▶ **About this task**
Give again exactly the lines that run from the start of the records to the line holding "第二条　参加职工基本养老保险", both ends counted. Do not include the pictures.

(Data entries)
---

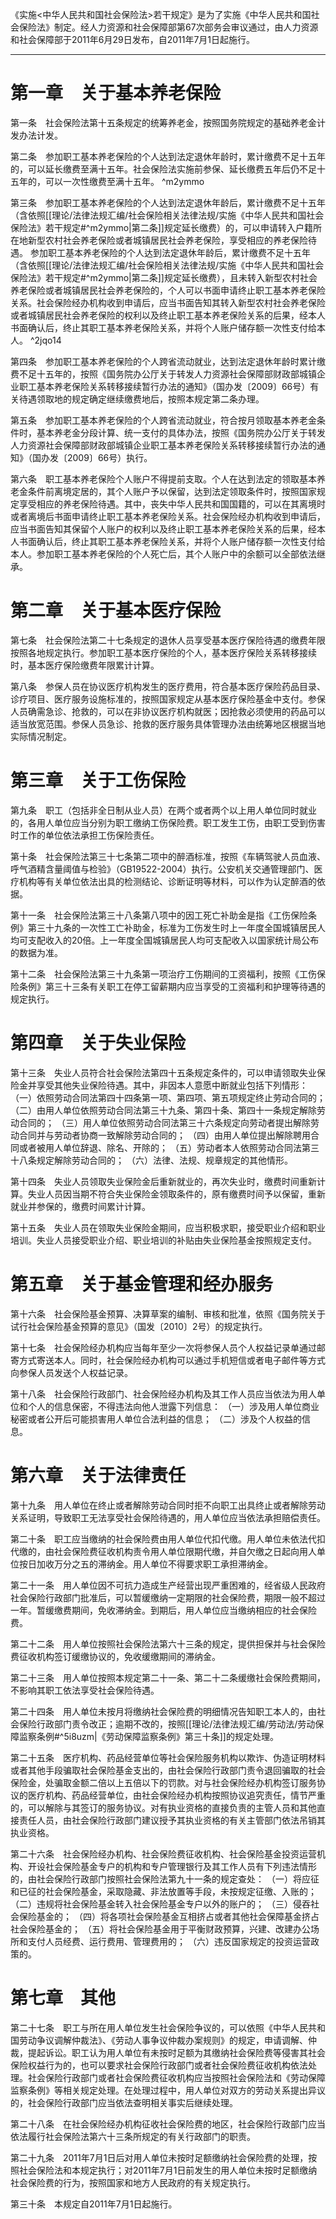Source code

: 《实施<中华人民共和国社会保险法>若干规定》是为了实施《中华人民共和国社会保险法》制定。经人力资源和社会保障部第67次部务会审议通过，由人力资源和社会保障部于2011年6月29日发布，自2011年7月1日起施行。
___
# 第一章　关于基本养老保险
第一条　社会保险法第十五条规定的统筹养老金，按照国务院规定的基础养老金计发办法计发。

第二条　参加职工基本养老保险的个人达到法定退休年龄时，累计缴费不足十五年的，可以延长缴费至满十五年。社会保险法实施前参保、延长缴费五年后仍不足十五年的，可以一次性缴费至满十五年。 ^m2ymmo

第三条　参加职工基本养老保险的个人达到法定退休年龄后，累计缴费不足十五年（含依照[[理论/法律法规汇编/社会保险相关法律法规/实施《中华人民共和国社会保险法》若干规定#^m2ymmo|第二条]]规定延长缴费）的，可以申请转入户籍所在地新型农村社会养老保险或者城镇居民社会养老保险，享受相应的养老保险待遇。
参加职工基本养老保险的个人达到法定退休年龄后，累计缴费不足十五年（含依照[[理论/法律法规汇编/社会保险相关法律法规/实施《中华人民共和国社会保险法》若干规定#^m2ymmo|第二条]]规定延长缴费），且未转入新型农村社会养老保险或者城镇居民社会养老保险的，个人可以书面申请终止职工基本养老保险关系。社会保险经办机构收到申请后，应当书面告知其转入新型农村社会养老保险或者城镇居民社会养老保险的权利以及终止职工基本养老保险关系的后果，经本人书面确认后，终止其职工基本养老保险关系，并将个人账户储存额一次性支付给本人。 ^2jqo14

第四条　参加职工基本养老保险的个人跨省流动就业，达到法定退休年龄时累计缴费不足十五年的，按照《国务院办公厅关于转发人力资源社会保障部财政部城镇企业职工基本养老保险关系转移接续暂行办法的通知》（国办发〔2009〕66号）有关待遇领取地的规定确定继续缴费地后，按照本规定第二条办理。

第五条　参加职工基本养老保险的个人跨省流动就业，符合按月领取基本养老金条件时，基本养老金分段计算、统一支付的具体办法，按照《国务院办公厅关于转发人力资源社会保障部财政部城镇企业职工基本养老保险关系转移接续暂行办法的通知》（国办发〔2009〕66号）执行。

第六条　职工基本养老保险个人账户不得提前支取。个人在达到法定的领取基本养老金条件前离境定居的，其个人账户予以保留，达到法定领取条件时，按照国家规定享受相应的养老保险待遇。其中，丧失中华人民共和国国籍的，可以在其离境时或者离境后书面申请终止职工基本养老保险关系。社会保险经办机构收到申请后，应当书面告知其保留个人账户的权利以及终止职工基本养老保险关系的后果，经本人书面确认后，终止其职工基本养老保险关系，并将个人账户储存额一次性支付给本人。参加职工基本养老保险的个人死亡后，其个人账户中的余额可以全部依法继承。
# 第二章　关于基本医疗保险
第七条　社会保险法第二十七条规定的退休人员享受基本医疗保险待遇的缴费年限按照各地规定执行。参加职工基本医疗保险的个人，基本医疗保险关系转移接续时，基本医疗保险缴费年限累计计算。

第八条　参保人员在协议医疗机构发生的医疗费用，符合基本医疗保险药品目录、诊疗项目、医疗服务设施标准的，按照国家规定从基本医疗保险基金中支付。参保人员确需急诊、抢救的，可以在非协议医疗机构就医；因抢救必须使用的药品可以适当放宽范围。参保人员急诊、抢救的医疗服务具体管理办法由统筹地区根据当地实际情况制定。
# 第三章　关于工伤保险
第九条　职工（包括非全日制从业人员）在两个或者两个以上用人单位同时就业的，各用人单位应当分别为职工缴纳工伤保险费。职工发生工伤，由职工受到伤害时工作的单位依法承担工伤保险责任。

第十条　社会保险法第三十七条第二项中的醉酒标准，按照《车辆驾驶人员血液、呼气酒精含量阈值与检验》（GB19522-2004）执行。公安机关交通管理部门、医疗机构等有关单位依法出具的检测结论、诊断证明等材料，可以作为认定醉酒的依据。

第十一条　社会保险法第三十八条第八项中的因工死亡补助金是指《工伤保险条例》第三十九条的一次性工亡补助金，标准为工伤发生时上一年度全国城镇居民人均可支配收入的20倍。上一年度全国城镇居民人均可支配收入以国家统计局公布的数据为准。

第十二条　社会保险法第三十九条第一项治疗工伤期间的工资福利，按照《工伤保险条例》第三十三条有关职工在停工留薪期内应当享受的工资福利和护理等待遇的规定执行。
# 第四章　关于失业保险
第十三条　失业人员符合社会保险法第四十五条规定条件的，可以申请领取失业保险金并享受其他失业保险待遇。其中，非因本人意愿中断就业包括下列情形：
（一）依照劳动合同法第四十四条第一项、第四项、第五项规定终止劳动合同的；
（二）由用人单位依照劳动合同法第三十九条、第四十条、第四十一条规定解除劳动合同的；
（三）用人单位依照劳动合同法第三十六条规定向劳动者提出解除劳动合同并与劳动者协商一致解除劳动合同的；
（四）由用人单位提出解除聘用合同或者被用人单位辞退、除名、开除的；
（五）劳动者本人依照劳动合同法第三十八条规定解除劳动合同的；
（六）法律、法规、规章规定的其他情形。

第十四条　失业人员领取失业保险金后重新就业的，再次失业时，缴费时间重新计算。失业人员因当期不符合失业保险金领取条件的，原有缴费时间予以保留，重新就业并参保的，缴费时间累计计算。

第十五条　失业人员在领取失业保险金期间，应当积极求职，接受职业介绍和职业培训。失业人员接受职业介绍、职业培训的补贴由失业保险基金按照规定支付。
# 第五章　关于基金管理和经办服务
第十六条　社会保险基金预算、决算草案的编制、审核和批准，依照《国务院关于试行社会保险基金预算的意见》（国发〔2010〕2号）的规定执行。

第十七条　社会保险经办机构应当每年至少一次将参保人员个人权益记录单通过邮寄方式寄送本人。同时，社会保险经办机构可以通过手机短信或者电子邮件等方式向参保人员发送个人权益记录。

第十八条　社会保险行政部门、社会保险经办机构及其工作人员应当依法为用人单位和个人的信息保密，不得违法向他人泄露下列信息：
（一）涉及用人单位商业秘密或者公开后可能损害用人单位合法利益的信息；
（二）涉及个人权益的信息。
# 第六章　关于法律责任
第十九条　用人单位在终止或者解除劳动合同时拒不向职工出具终止或者解除劳动关系证明，导致职工无法享受社会保险待遇的，用人单位应当依法承担赔偿责任。

第二十条　职工应当缴纳的社会保险费由用人单位代扣代缴。用人单位未依法代扣代缴的，由社会保险费征收机构责令用人单位限期代缴，并自欠缴之日起向用人单位按日加收万分之五的滞纳金。用人单位不得要求职工承担滞纳金。

第二十一条　用人单位因不可抗力造成生产经营出现严重困难的，经省级人民政府社会保险行政部门批准后，可以暂缓缴纳一定期限的社会保险费，期限一般不超过一年。暂缓缴费期间，免收滞纳金。到期后，用人单位应当缴纳相应的社会保险费。

第二十二条　用人单位按照社会保险法第六十三条的规定，提供担保并与社会保险费征收机构签订缓缴协议的，免收缓缴期间的滞纳金。

第二十三条　用人单位按照本规定第二十一条、第二十二条缓缴社会保险费期间，不影响其职工依法享受社会保险待遇。

第二十四条　用人单位未按月将缴纳社会保险费的明细情况告知职工本人的，由社会保险行政部门责令改正；逾期不改的，按照[[理论/法律法规汇编/劳动法/劳动保障监察条例#^5i8uzm|《劳动保障监察条例》第三十条]]的规定处理。

第二十五条　医疗机构、药品经营单位等社会保险服务机构以欺诈、伪造证明材料或者其他手段骗取社会保险基金支出的，由社会保险行政部门责令退回骗取的社会保险金，处骗取金额二倍以上五倍以下的罚款。对与社会保险经办机构签订服务协议的医疗机构、药品经营单位，由社会保险经办机构按照协议追究责任，情节严重的，可以解除与其签订的服务协议。对有执业资格的直接负责的主管人员和其他直接责任人员，由社会保险行政部门建议授予其执业资格的有关主管部门依法吊销其执业资格。

第二十六条　社会保险经办机构、社会保险费征收机构、社会保险基金投资运营机构、开设社会保险基金专户的机构和专户管理银行及其工作人员有下列违法情形的，由社会保险行政部门按照社会保险法第九十一条的规定查处：
（一）将应征和已征的社会保险基金，采取隐藏、非法放置等手段，未按规定征缴、入账的；
（二）违规将社会保险基金转入社会保险基金专户以外的账户的；
（三）侵吞社会保险基金的；
（四）将各项社会保险基金互相挤占或者其他社会保障基金挤占社会保险基金的；
（五）将社会保险基金用于平衡财政预算，兴建、改建办公场所和支付人员经费、运行费用、管理费用的；
（六）违反国家规定的投资运营政策的。
# 第七章　其他
第二十七条　职工与所在用人单位发生社会保险争议的，可以依照《中华人民共和国劳动争议调解仲裁法》、《劳动人事争议仲裁办案规则》的规定，申请调解、仲裁，提起诉讼。职工认为用人单位有未按时足额为其缴纳社会保险费等侵害其社会保险权益行为的，也可以要求社会保险行政部门或者社会保险费征收机构依法处理。社会保险行政部门或者社会保险费征收机构应当按照社会保险法和《劳动保障监察条例》等相关规定处理。在处理过程中，用人单位对双方的劳动关系提出异议的，社会保险行政部门应当依法查明相关事实后继续处理。

第二十八条　在社会保险经办机构征收社会保险费的地区，社会保险行政部门应当依法履行社会保险法第六十三条所规定的有关行政部门的职责。

第二十九条　2011年7月1日后对用人单位未按时足额缴纳社会保险费的处理，按照社会保险法和本规定执行；对2011年7月1日前发生的用人单位未按时足额缴纳社会保险费的行为，按照国家和地方人民政府的有关规定执行。

第三十条　本规定自2011年7月1日起施行。
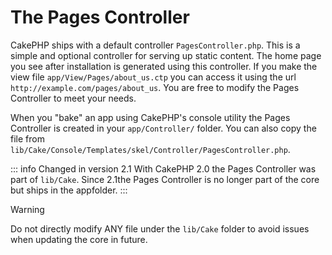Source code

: # The Pages Controller

CakePHP ships with a default controller `PagesController.php`. This is a
simple and optional controller for serving up static content. The home page
you see after installation is generated using this controller. If you make the
view file `app/View/Pages/about_us.ctp` you can access it using the url
`http://example.com/pages/about_us`. You are free to modify the Pages
Controller to meet your needs.

When you "bake" an app using CakePHP's console utility the Pages Controller is
created in your `app/Controller/` folder. You can also copy the file from
`lib/Cake/Console/Templates/skel/Controller/PagesController.php`.

::: info Changed in version 2.1
With CakePHP 2.0 the Pages Controller was part of `lib/Cake`. Since 2.1the Pages Controller is no longer part of the core but ships in the appfolder.
:::

> [!WARNING]
> Do not directly modify ANY file under the `lib/Cake` folder to avoid
> issues when updating the core in future.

---

▶ **Worked solution**
Source code

: 《实施<中华人民共和国社会保险法>若干规定》是为了实施《中华人民共和国社会保险法》制定。经人力资源和社会保障部第67次部务会审议通过，由人力资源和社会保障部于2011年6月29日发布，自2011年7月1日起施行。
___
# 第一章　关于基本养老保险
第一条　社会保险法第十五条规定的统筹养老金，按照国务院规定的基础养老金计发办法计发。

第二条　参加职工基本养老保险的个人达到法定退休年龄时，累计缴费不足十五年的，可以延长缴费至满十五年。社会保险法实施前参保、延长缴费五年后仍不足十五年的，可以一次性缴费至满十五年。 ^m2ymmo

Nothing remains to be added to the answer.